== Exercise requirements ==
Search the material for the string "OrderByDirection" and reply with how many lines contain it, nothing else.

********************

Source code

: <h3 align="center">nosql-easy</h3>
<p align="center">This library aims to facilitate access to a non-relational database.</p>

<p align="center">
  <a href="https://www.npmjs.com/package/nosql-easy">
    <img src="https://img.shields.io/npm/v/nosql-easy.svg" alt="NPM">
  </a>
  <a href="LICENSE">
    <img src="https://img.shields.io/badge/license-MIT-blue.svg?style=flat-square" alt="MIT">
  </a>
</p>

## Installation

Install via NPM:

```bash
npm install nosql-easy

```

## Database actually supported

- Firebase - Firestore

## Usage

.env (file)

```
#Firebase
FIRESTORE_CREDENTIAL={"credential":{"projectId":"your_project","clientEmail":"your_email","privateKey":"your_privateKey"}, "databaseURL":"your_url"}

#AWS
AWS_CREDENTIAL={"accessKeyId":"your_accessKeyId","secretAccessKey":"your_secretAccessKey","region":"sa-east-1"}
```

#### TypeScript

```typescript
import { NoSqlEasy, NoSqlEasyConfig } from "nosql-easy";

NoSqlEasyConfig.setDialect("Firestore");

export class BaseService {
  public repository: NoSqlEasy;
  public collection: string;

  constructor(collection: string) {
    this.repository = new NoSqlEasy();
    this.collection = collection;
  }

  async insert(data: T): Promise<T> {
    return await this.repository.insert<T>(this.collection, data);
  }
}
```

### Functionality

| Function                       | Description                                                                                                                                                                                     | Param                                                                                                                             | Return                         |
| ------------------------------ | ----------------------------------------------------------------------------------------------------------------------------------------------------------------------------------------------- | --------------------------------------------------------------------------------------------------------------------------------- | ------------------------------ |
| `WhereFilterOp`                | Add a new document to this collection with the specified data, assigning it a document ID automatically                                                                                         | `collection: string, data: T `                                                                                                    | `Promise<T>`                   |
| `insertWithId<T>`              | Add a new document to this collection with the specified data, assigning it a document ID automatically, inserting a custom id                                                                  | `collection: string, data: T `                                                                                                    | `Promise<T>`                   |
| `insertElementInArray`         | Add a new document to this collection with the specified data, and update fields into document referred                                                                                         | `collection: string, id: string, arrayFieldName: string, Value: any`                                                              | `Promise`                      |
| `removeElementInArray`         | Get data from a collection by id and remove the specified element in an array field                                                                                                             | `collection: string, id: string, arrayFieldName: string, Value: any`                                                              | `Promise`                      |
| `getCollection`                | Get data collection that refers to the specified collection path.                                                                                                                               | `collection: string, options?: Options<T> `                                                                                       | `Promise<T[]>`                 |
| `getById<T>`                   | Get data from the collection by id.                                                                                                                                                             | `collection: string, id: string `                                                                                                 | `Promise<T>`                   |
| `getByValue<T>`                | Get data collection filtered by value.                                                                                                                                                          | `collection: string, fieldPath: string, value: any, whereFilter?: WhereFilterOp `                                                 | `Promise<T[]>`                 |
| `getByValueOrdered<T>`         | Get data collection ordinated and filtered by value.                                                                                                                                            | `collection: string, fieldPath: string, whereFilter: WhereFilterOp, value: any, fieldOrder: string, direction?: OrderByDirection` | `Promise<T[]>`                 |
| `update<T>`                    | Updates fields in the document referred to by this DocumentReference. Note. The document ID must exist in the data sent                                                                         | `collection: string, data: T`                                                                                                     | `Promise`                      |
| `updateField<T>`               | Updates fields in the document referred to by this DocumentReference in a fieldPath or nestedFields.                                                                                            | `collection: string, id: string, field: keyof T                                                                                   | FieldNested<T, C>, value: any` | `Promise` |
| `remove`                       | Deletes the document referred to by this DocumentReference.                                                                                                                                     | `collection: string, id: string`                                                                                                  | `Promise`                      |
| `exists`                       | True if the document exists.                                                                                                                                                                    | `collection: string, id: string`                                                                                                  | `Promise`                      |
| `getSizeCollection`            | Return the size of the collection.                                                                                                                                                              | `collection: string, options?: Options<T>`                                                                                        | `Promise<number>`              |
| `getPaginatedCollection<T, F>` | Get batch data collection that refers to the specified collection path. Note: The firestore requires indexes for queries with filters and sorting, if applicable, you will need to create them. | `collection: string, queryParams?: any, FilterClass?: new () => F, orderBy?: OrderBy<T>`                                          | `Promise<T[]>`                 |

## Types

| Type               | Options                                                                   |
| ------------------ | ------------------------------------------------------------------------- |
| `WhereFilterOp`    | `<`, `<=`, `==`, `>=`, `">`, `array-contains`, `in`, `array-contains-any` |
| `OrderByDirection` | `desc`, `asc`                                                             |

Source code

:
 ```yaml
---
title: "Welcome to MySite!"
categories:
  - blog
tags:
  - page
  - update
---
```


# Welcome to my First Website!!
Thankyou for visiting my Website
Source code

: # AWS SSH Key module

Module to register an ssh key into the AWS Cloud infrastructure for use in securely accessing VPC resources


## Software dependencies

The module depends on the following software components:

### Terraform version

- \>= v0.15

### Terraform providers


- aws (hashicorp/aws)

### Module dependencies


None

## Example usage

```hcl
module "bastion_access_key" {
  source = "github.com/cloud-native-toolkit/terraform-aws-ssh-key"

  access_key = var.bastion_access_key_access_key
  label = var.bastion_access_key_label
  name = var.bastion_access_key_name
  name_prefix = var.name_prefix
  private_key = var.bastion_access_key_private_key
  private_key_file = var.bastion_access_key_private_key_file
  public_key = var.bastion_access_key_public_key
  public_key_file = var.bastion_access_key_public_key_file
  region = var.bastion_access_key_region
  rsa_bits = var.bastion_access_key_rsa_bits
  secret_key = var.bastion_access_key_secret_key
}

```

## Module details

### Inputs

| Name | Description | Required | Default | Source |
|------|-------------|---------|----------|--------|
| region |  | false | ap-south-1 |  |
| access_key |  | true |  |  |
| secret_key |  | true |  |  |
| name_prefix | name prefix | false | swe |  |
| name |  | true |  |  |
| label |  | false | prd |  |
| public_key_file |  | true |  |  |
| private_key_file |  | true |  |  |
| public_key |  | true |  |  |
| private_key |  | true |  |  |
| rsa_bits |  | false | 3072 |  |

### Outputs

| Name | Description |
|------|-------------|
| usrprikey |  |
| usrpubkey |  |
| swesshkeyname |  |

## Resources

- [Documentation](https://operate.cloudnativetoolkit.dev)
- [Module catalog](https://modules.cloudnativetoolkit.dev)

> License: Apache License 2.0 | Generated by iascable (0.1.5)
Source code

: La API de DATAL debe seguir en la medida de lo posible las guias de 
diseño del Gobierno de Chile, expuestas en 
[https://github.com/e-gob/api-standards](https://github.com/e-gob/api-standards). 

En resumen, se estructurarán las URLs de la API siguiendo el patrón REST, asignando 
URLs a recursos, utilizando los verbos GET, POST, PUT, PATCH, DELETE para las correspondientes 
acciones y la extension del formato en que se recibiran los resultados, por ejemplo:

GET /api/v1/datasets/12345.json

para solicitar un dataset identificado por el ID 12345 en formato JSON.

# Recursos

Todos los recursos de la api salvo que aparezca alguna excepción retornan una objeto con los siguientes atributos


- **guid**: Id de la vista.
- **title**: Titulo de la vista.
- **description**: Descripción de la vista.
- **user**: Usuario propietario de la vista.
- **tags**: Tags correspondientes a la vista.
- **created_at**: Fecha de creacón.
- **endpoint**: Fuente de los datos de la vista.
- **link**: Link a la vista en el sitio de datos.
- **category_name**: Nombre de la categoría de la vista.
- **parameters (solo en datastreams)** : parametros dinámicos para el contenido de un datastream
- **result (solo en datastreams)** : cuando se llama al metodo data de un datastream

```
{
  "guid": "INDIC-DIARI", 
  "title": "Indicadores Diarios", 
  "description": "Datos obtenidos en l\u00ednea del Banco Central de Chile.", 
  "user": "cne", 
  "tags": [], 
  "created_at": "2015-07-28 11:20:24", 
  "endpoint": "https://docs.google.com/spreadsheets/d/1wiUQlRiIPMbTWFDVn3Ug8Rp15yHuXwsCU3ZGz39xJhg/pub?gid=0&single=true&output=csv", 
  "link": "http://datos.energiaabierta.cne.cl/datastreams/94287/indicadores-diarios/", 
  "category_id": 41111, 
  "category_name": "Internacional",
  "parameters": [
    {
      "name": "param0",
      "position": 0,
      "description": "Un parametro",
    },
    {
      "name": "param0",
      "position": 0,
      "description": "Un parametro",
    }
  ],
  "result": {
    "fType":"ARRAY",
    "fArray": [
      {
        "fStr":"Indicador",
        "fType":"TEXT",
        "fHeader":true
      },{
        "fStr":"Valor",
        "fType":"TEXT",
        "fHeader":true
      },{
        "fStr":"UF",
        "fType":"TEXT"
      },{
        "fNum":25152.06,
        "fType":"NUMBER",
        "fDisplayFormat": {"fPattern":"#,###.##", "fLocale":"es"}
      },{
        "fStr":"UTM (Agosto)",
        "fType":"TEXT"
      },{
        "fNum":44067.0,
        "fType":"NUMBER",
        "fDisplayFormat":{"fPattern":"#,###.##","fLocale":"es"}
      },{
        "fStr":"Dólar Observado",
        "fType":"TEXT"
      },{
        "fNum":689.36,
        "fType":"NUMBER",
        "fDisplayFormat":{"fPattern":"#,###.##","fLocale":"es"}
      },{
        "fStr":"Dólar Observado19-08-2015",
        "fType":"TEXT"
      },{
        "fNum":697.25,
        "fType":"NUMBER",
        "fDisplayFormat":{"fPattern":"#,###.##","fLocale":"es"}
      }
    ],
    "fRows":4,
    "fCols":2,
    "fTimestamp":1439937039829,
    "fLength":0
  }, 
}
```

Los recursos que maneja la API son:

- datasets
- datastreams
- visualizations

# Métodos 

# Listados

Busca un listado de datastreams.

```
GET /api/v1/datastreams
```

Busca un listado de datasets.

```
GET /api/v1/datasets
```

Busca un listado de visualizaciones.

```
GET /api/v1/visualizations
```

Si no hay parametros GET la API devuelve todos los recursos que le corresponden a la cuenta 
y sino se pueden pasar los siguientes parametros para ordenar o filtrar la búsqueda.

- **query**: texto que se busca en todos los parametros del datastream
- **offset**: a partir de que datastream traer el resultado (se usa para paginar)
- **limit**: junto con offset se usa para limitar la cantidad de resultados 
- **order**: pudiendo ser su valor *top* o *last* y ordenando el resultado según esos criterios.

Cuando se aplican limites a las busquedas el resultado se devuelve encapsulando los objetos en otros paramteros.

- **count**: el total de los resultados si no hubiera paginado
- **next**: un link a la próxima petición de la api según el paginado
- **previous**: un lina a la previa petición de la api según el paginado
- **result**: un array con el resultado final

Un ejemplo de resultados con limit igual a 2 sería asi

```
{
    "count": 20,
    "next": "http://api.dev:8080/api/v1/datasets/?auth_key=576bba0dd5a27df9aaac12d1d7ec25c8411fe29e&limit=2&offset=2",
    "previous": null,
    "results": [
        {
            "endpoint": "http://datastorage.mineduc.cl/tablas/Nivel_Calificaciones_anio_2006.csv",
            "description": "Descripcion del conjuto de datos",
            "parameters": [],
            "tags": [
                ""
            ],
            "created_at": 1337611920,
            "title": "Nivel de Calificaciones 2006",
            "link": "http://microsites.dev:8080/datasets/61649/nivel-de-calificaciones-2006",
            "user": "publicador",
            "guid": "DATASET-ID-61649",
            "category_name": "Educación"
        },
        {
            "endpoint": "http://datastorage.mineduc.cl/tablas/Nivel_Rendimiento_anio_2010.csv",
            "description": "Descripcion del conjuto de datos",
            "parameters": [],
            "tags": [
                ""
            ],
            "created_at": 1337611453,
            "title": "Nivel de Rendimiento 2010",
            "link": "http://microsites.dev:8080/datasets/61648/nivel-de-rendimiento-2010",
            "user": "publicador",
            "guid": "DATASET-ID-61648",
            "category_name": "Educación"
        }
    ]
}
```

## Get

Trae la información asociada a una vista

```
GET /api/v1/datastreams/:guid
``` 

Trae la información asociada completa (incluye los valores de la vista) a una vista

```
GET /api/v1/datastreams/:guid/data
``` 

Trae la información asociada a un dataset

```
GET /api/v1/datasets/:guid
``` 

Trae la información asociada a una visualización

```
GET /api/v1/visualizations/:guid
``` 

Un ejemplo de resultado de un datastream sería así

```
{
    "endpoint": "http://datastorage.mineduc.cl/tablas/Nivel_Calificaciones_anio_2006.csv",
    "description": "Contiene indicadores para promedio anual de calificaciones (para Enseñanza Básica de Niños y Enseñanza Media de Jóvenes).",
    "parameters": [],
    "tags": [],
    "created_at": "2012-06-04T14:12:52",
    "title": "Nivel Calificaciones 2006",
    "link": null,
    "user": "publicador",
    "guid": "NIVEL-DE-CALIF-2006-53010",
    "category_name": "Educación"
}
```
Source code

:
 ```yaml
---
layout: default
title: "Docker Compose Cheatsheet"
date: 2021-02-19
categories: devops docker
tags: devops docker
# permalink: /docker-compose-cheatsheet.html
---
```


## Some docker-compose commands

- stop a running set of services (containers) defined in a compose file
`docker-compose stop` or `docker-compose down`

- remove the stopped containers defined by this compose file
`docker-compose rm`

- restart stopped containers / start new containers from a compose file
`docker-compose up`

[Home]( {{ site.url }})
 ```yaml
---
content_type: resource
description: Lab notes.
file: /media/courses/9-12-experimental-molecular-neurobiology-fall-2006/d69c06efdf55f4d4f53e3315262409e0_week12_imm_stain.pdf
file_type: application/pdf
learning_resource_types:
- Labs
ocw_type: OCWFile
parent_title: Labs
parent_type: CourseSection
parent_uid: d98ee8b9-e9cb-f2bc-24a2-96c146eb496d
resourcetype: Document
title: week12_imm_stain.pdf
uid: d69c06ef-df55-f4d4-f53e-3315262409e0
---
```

********************

== Answer ==
2